Hybrid networks are made of different types of polymer strands, which could differ by their degrees of polymerization (DPs), chemical structure, or rigidity (Kuhn length). Examples of such networks include biological networks and gels crosslinked by binding proteins and networks of graft polymers cross-linked by their side chains. Here, we report on a theoretical model and coarse-grained molecular dynamics simulations of hybrid networks made of two types of strands.
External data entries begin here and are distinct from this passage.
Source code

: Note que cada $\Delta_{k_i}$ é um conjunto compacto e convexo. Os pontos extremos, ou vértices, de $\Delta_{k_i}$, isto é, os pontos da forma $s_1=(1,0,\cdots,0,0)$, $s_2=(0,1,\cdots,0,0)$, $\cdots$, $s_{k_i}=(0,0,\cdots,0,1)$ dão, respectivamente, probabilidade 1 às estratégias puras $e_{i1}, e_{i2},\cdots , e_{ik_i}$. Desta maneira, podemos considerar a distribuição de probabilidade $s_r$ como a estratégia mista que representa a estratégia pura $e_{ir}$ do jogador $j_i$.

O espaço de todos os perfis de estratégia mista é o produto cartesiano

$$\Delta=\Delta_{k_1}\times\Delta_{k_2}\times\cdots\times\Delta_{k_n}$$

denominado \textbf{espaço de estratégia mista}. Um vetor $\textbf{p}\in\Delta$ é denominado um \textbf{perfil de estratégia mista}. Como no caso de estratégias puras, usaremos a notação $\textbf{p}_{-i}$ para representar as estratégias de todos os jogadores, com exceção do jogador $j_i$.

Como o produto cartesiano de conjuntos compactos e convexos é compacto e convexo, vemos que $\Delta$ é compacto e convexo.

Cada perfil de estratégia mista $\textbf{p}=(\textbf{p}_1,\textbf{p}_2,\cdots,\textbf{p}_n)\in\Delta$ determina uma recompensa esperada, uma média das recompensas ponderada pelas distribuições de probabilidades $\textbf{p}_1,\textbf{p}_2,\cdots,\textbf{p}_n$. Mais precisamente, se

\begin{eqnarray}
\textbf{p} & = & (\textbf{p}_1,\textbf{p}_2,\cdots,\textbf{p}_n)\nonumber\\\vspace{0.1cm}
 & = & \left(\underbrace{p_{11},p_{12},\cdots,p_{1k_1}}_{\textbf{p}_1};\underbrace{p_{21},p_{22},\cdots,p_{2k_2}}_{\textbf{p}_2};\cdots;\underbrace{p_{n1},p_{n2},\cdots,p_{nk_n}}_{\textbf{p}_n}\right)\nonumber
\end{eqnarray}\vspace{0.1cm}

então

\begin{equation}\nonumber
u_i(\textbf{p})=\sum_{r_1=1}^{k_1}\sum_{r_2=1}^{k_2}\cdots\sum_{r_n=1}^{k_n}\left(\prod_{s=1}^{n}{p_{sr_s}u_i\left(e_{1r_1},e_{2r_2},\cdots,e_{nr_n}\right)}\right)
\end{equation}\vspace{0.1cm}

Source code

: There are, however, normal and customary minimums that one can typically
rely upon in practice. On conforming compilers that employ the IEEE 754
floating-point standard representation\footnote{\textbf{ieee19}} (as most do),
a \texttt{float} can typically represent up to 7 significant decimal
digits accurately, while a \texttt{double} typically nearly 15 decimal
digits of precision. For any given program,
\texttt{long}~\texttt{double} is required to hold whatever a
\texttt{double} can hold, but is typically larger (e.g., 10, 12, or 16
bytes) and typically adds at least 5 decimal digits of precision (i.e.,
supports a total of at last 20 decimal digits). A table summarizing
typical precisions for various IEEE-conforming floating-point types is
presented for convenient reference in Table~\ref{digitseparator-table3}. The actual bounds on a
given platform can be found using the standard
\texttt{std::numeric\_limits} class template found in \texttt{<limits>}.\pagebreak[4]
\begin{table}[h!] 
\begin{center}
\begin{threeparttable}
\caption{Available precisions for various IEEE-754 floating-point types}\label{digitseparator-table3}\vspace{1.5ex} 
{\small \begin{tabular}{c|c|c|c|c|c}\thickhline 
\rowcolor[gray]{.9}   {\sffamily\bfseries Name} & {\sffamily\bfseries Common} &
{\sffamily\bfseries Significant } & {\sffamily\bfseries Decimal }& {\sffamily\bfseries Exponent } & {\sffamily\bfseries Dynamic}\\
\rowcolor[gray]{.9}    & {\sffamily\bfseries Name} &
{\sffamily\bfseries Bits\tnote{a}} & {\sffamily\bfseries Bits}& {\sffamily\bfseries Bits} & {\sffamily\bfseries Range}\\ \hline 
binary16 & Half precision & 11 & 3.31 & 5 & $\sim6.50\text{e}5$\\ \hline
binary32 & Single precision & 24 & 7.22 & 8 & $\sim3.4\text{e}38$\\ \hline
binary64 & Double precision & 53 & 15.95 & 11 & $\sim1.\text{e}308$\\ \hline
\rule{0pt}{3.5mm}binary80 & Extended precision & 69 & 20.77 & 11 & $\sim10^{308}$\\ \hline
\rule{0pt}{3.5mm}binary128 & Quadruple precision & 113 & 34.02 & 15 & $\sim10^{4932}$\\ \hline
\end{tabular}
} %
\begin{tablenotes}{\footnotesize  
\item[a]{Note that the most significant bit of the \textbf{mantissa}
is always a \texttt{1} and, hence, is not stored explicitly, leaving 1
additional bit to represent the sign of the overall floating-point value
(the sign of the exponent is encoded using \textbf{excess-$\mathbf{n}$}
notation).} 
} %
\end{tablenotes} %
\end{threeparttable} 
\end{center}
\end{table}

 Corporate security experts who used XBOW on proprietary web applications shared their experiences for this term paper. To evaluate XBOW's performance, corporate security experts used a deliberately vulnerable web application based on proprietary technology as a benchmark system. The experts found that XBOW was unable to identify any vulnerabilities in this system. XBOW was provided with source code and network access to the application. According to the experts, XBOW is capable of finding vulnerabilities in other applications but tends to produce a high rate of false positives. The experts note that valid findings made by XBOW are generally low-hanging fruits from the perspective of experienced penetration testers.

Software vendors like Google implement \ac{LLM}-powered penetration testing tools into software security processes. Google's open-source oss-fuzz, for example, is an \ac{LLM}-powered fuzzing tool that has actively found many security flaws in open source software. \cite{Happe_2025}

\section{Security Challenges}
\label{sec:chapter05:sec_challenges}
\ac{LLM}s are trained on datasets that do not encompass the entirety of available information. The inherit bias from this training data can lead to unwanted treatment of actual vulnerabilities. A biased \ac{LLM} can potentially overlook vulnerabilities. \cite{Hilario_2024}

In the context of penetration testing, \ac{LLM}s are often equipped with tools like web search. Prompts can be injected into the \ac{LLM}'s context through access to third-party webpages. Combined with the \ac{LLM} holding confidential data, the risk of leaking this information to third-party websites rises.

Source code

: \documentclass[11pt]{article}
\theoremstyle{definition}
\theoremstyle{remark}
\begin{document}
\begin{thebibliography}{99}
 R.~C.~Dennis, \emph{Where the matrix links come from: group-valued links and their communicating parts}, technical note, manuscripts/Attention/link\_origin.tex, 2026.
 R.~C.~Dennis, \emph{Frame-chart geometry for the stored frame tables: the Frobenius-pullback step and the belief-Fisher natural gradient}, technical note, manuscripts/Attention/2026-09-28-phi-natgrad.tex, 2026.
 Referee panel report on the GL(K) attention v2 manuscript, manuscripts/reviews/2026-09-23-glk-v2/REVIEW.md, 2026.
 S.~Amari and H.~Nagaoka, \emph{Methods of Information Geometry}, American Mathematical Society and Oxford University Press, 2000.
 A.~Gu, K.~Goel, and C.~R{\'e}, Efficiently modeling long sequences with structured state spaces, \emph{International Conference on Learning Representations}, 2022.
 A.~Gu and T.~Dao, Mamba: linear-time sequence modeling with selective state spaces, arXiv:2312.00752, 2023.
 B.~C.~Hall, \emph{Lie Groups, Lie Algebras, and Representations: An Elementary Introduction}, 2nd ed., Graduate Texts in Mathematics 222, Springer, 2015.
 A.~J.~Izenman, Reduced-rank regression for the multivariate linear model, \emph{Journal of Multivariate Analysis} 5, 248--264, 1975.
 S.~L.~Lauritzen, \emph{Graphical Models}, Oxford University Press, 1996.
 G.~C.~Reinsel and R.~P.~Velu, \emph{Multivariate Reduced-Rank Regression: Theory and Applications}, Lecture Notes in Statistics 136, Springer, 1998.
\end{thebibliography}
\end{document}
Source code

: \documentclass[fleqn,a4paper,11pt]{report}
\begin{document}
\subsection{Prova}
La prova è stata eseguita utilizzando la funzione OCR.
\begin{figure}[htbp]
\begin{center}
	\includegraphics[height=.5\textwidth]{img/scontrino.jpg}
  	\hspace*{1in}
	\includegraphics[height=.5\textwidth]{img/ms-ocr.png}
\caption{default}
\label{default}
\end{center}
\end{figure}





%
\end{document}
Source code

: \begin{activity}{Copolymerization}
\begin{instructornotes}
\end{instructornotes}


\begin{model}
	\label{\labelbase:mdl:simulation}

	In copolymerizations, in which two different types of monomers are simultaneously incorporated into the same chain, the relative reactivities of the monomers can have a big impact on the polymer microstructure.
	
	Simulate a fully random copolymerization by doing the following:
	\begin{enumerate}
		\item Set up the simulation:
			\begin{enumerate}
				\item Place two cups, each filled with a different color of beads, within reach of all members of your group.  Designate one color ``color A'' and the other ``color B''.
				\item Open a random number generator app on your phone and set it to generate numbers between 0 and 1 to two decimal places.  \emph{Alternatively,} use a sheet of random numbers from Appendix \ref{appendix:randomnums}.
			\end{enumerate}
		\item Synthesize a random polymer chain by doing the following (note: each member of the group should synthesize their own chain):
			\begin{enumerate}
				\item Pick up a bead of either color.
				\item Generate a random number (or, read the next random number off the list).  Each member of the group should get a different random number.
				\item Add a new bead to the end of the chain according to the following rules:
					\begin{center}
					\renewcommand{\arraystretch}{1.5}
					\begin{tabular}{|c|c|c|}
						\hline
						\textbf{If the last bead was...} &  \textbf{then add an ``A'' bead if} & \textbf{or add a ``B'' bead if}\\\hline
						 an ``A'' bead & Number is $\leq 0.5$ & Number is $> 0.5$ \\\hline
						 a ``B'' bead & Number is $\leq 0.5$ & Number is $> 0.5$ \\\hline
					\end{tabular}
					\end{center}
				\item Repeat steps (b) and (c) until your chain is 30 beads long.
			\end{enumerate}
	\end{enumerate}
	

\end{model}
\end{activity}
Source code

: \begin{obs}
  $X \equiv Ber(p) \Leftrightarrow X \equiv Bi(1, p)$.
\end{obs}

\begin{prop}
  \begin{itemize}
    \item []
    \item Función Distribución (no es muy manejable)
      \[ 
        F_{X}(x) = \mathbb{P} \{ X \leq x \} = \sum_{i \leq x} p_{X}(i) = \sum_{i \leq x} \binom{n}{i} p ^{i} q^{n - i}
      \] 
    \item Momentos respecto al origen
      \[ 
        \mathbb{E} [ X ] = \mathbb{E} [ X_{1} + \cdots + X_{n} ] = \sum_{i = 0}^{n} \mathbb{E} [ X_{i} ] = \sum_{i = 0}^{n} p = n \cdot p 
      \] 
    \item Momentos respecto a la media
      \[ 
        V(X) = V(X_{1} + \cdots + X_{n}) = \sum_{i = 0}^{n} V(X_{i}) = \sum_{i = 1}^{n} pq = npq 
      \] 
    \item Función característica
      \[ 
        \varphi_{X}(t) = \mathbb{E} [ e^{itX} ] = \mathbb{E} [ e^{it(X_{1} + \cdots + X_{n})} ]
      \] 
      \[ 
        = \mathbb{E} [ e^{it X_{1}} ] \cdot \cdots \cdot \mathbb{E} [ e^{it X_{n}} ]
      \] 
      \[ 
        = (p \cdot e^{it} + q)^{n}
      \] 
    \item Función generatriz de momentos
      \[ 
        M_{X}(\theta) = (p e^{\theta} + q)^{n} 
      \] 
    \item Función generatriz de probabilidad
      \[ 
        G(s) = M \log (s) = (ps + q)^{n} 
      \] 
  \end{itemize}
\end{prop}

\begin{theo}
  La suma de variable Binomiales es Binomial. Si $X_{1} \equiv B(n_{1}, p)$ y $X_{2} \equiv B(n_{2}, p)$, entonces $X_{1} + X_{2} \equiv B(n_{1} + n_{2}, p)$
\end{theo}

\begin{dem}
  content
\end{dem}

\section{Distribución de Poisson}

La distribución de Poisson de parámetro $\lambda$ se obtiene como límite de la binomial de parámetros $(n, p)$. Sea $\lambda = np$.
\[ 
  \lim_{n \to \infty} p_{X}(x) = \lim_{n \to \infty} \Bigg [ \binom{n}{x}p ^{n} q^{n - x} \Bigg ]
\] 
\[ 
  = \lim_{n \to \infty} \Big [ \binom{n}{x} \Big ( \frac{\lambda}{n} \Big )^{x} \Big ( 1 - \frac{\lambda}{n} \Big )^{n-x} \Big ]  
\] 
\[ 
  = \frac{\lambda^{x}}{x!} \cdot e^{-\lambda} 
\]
The networks are made by cross-linking precursor chains of type 1 by shorter chains of type 2, which results in a trifunctional network with junction points having two strands of type 1 and one strand of type 2. The developed approach, based on the phantom network model and the nonlinear elasticity of the network strands, self-consistently accounts for entropic elasticity, bond deformation, and the continuous redistribution of stress between different network strands as they undergo nonlinear deformation. Analysis of the different deformation regimes shows that at small deformations the network elastic response is controlled by the elasticity of the longest network strands. However, in the nonlinear network deformation regime, the network mechanical properties are determined by nonlinear deformation of the strands of the first kind constituting the majority of the network strands. The model predictions are in excellent agreement with molecular dynamics simulations of hybrid networks in the linear and nonlinear deformation regimes. Furthermore, the model provides a theoretical foundation for the analysis of strain stiffening observed in networks of graft polymers and networks with a bimodal distribution of strands.